As I was getting ready to go teach my yoga class, I was looking for the fifteen dollars that I had left after buying coffee the night before, but I couldn’t find it anywhere. I could only conclude that I’d been in such a rush that I’d been careless. I told myself that I must not have shoved my change very deeply into my pocket, and admittedly, the pants I’ve been wearing don’t have very deep pockets. I figured my phone, moving next to the money as I pedaled my bike might have caused the money to shimmy up the fabric and drop to the street.
            At PARC, I saw Shelly downstairs in the drop-in, and she said she’d be coming. In the healing centre at PARC, I was getting the room ready for yoga when Shelly’s friend Mario hobbled in. He sat down for a while in a chair, as I dragged furniture around to make more space. Finally though, he got up and left. Shelly came in a little after start time. She just wanted instruction on one particular exercise. The Sun Salutation has both standing and floor parts and she has trouble making a smooth transition between the two. So I divided the exercise in half and gave her a series to do while standing and another to do on the floor. That took about half an hour and she was satisfied with that, so I ended up leaving at the same time I would have left if no one had come.

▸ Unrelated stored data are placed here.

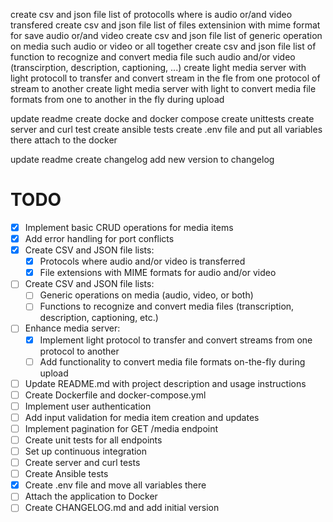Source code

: create csv and json file list of protocolls where is audio or/and video transfered
create csv and json file list of files extensinion with mime format for save audio or/and video
create csv and json file list of generic operation on media such audio or video or all together
create csv and json file list of function to recognize and convert media file such audio and/or video (transcirption, description, captioning, ...)
create light media server with light protocoll to transfer and convert stream in the fle from one protocol of stream to another
create light media server with light to convert media file formats from one to another in the fly during upload

update readme
create docke and docker compose
create unittests
create server and curl test
create ansible tests
create .env file and put all variables there
attach to the docker

update readme
create changelog 
add new version to changelog

# TODO

- [x] Implement basic CRUD operations for media items
- [x] Add error handling for port conflicts
- [x] Create CSV and JSON file lists:
  - [x] Protocols where audio and/or video is transferred
  - [x] File extensions with MIME formats for audio and/or video
- [ ] Create CSV and JSON file lists:
  - [ ] Generic operations on media (audio, video, or both)
  - [ ] Functions to recognize and convert media files (transcription, description, captioning, etc.)
- [ ] Enhance media server:
  - [x] Implement light protocol to transfer and convert streams from one protocol to another
  - [ ] Add functionality to convert media file formats on-the-fly during upload
- [ ] Update README.md with project description and usage instructions
- [ ] Create Dockerfile and docker-compose.yml
- [ ] Implement user authentication
- [ ] Add input validation for media item creation and updates
- [ ] Implement pagination for GET /media endpoint
- [ ] Create unit tests for all endpoints
- [ ] Set up continuous integration
- [ ] Create server and curl tests
- [ ] Create Ansible tests
- [x] Create .env file and move all variables there
- [ ] Attach the application to Docker
- [ ] Create CHANGELOG.md and add initial version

            I went home briefly to take another stab at looking for my money. I usually take my money out of my pocket and put it on my dresser before I change into my home clothes, but I thought that maybe I hadn’t. Perhaps I’d put my pants in the kitchen as usual and the money had fallen among all the clutter of the bedroom and living room things that I keep out there while I’m waiting for the bedbugs to be gone. I couldn’t see it there. I thought that maybe it had fallen behind the dresser, but it hadn’t. I shrugged and resigned myself to having accidentally given fifteen dollars to a stranger, and just hoped whoever it had been had needed it.

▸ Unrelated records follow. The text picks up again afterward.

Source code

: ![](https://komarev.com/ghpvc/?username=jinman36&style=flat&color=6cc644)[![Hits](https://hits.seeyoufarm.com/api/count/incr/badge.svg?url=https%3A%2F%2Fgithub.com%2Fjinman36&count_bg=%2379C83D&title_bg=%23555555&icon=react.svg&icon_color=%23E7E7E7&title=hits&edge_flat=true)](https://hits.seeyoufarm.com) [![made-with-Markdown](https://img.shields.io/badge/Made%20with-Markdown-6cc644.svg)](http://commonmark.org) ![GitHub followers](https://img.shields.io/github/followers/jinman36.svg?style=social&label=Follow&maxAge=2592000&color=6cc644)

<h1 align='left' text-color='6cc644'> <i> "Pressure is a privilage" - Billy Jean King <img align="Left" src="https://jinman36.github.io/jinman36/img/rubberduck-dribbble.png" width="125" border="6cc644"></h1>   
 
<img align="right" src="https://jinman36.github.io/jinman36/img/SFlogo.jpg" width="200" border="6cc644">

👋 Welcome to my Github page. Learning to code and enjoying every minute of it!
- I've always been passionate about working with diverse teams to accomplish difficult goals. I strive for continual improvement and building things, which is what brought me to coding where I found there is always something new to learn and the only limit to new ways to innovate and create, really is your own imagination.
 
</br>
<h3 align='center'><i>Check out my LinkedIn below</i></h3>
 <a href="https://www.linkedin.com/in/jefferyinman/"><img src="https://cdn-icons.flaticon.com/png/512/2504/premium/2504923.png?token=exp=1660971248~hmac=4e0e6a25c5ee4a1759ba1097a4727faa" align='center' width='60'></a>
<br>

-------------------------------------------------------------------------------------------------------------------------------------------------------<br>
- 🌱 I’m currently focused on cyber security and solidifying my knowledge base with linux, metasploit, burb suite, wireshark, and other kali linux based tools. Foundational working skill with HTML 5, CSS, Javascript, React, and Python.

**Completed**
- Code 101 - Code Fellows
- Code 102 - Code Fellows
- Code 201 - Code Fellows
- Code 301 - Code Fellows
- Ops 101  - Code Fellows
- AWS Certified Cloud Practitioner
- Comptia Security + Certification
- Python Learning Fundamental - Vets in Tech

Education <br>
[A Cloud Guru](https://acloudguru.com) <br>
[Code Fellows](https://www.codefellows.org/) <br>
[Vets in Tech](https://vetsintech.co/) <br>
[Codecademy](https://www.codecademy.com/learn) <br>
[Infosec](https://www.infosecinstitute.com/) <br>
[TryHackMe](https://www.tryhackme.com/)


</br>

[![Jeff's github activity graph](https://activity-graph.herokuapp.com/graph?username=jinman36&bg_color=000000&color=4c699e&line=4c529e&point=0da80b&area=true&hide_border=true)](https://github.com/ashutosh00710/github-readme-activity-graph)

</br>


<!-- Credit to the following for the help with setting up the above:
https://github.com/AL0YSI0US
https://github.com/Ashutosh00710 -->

            I rode along Bloor to Sherbourne and then started exploring the streets just north of there. As I crossed the bridge over the Rosedale Valley, the autumn colours were spectacular in the sunlight. I explored the streets between Sherbourne and Castle Frank, south of Elm Avenue. Holy cow, south Rosedale is a rich area! There are some very nicely designed modern homes, but there are mostly a lot of beautiful houses of many designs but they looked like they might be some of the oldest in Toronto. It seemed to me that this would have been the perfect neighbourhood to have taken my daughter trick or treating when she’d been young. Though ritzy, I could tell that these nice old buildings would be quite spooky after dark. The only thing that took their scariness away was the cheap Halloween decorations some of them had on display.
            When I got home, I was getting ready to change out of my away from home clothing, when I suddenly remembered that when I’d rushed out to buy coffee the night before, I hadn’t changed my clothes. I had put my money in the track pants that I wear around the apartment. Sure enough, the money was there in the right pocket.
            I watched Buster Keaton’s first feature film, “The Saphead”. Keaton hadn’t started directing at this point, but he was the main star. It was a comedy but not slapstick like a lot of his later work. He played, Bertie, the bumbling son of a Wall Street tycoon who was in love with his father’s adopted daughter and she with him. His natural sister’s husband was his father’s number one man in the company but it turned out that he was cheating on his wife with a dancer named Henrietta. The dancer became ill, but her dying wish was to expose her ex-lover by giving his wife her husband’s love letters. But in order to save his sister from a broken heart, Bertie claimed the letters were his own and threw them in the fire so no one would know. Bertie’s father disowned Bertie. Meanwhile the brother in law bilked Bertie’s father of all his securities by causing the shares to drop on a mine called Henrietta. Bertie had bought a seat on the stock exchange but knew nothing about it. All he knew was that everybody was shouting “Henrietta!” and he wanted them to stop. He was told that all he had to do was say, “I’ll take it!” to anyone who shouted the name and they would stop, so he bought all the stock and it went up in value till he’d saved his father from bankruptcy.